Top of DATASET ENTRIES
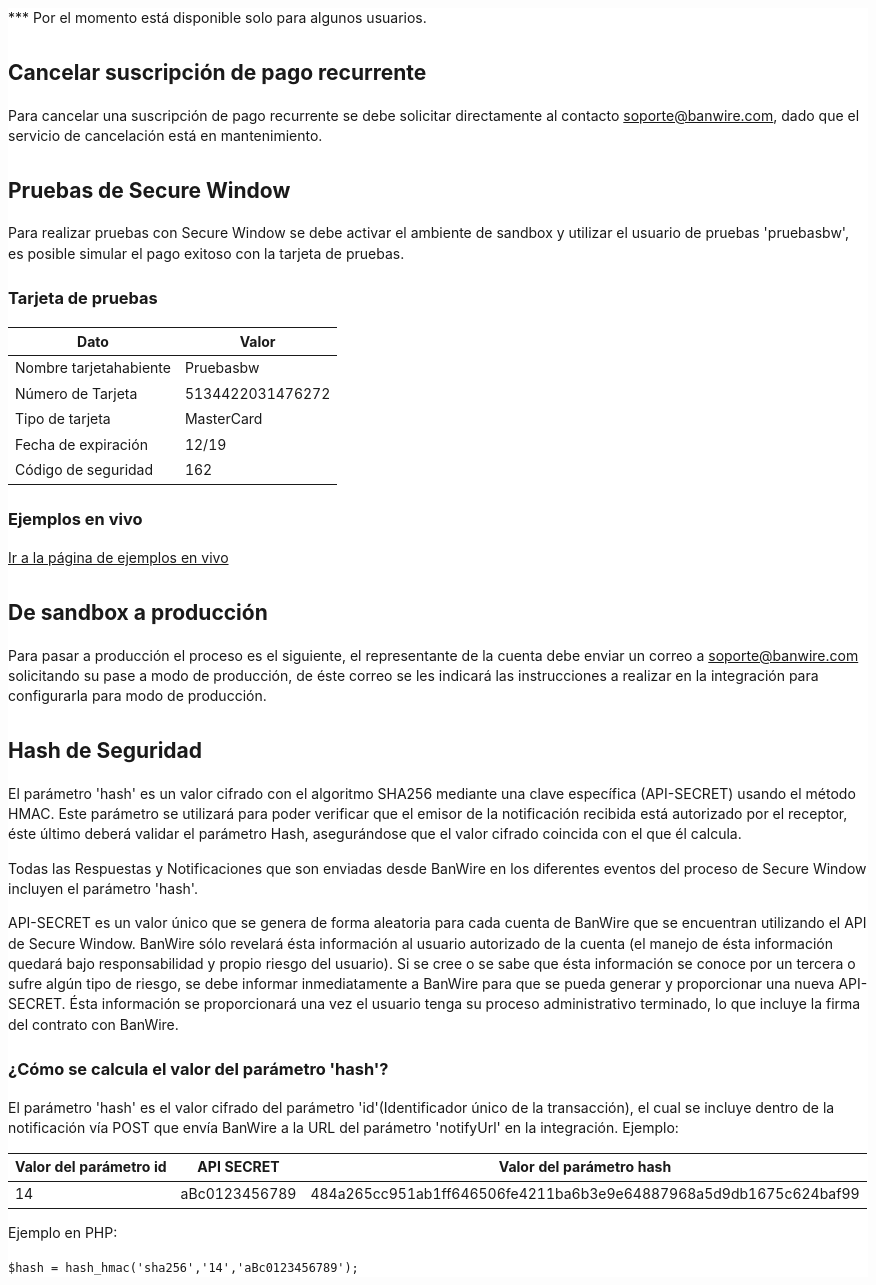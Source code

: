  *** Por el momento está disponible solo para algunos usuarios.

## Cancelar suscripción de pago recurrente
Para cancelar una suscripción de pago recurrente se debe solicitar directamente al contacto soporte@banwire.com, dado que el servicio de cancelación está en mantenimiento.

## Pruebas de Secure Window
Para realizar pruebas con Secure Window se debe activar el ambiente de sandbox y utilizar el usuario de pruebas 'pruebasbw', es posible simular el pago exitoso con la tarjeta de pruebas.

### Tarjeta de pruebas
Dato | Valor
--- | ---
Nombre tarjetahabiente | Pruebasbw 
Número de Tarjeta | 5134422031476272
Tipo de tarjeta | MasterCard
Fecha de expiración | 12/19
Código de seguridad | 162

### Ejemplos en vivo
[Ir a la página de ejemplos en vivo](https://test.banwire.com/sw_ex)

## De sandbox a producción 
Para pasar a producción el proceso es el siguiente, el representante de la cuenta debe enviar un correo a soporte@banwire.com solicitando su pase a modo de producción, de éste correo se les indicará las instrucciones a realizar en la integración para configurarla para modo de producción.

## Hash de Seguridad
El parámetro 'hash' es un valor cifrado con el algoritmo SHA256 mediante una clave específica (API-SECRET) usando el método HMAC. Este parámetro se utilizará para poder verificar que el emisor de la notificación recibida está autorizado por el receptor, éste último deberá validar el parámetro Hash, asegurándose que el valor cifrado coincida con el que él calcula.

Todas las Respuestas y Notificaciones que son enviadas desde BanWire en los diferentes eventos del proceso de Secure Window incluyen el parámetro 'hash'.

API-SECRET es un valor único que se genera de forma aleatoria para cada cuenta de BanWire que se encuentran utilizando el API de Secure Window. BanWire sólo revelará ésta información al usuario autorizado de la cuenta (el manejo de ésta información quedará bajo responsabilidad y propio riesgo del usuario). Si se cree o se sabe que ésta información se conoce por un  tercera o sufre algún tipo de riesgo, se debe informar inmediatamente a BanWire para que se pueda generar y proporcionar una nueva API-SECRET. Ésta información se proporcionará una vez el usuario tenga su proceso administrativo terminado, lo que incluye la firma del contrato con BanWire.

### ¿Cómo se calcula el valor del parámetro 'hash'?
El parámetro 'hash' es el valor cifrado del parámetro 'id'(Identificador único de la transacción), el cual se incluye dentro de la notificación vía POST que envía BanWire a la URL del parámetro 'notifyUrl' en la integración.
Ejemplo:

Valor del parámetro id | API SECRET | Valor del parámetro hash
--- | --- | ---
14 | aBc0123456789 | 484a265cc951ab1ff646506fe4211ba6b3e9e64887968a5d9db1675c624baf99

Ejemplo en PHP:
```html
$hash = hash_hmac('sha256','14','aBc0123456789');
```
Bottom of DATASET ENTRIES
* **THE TASK**:
Within the records above, determine how many lines contain the word "realizar". Respond with that number and no other text.

* **ANSWER TO THIS PROBLEM**:
2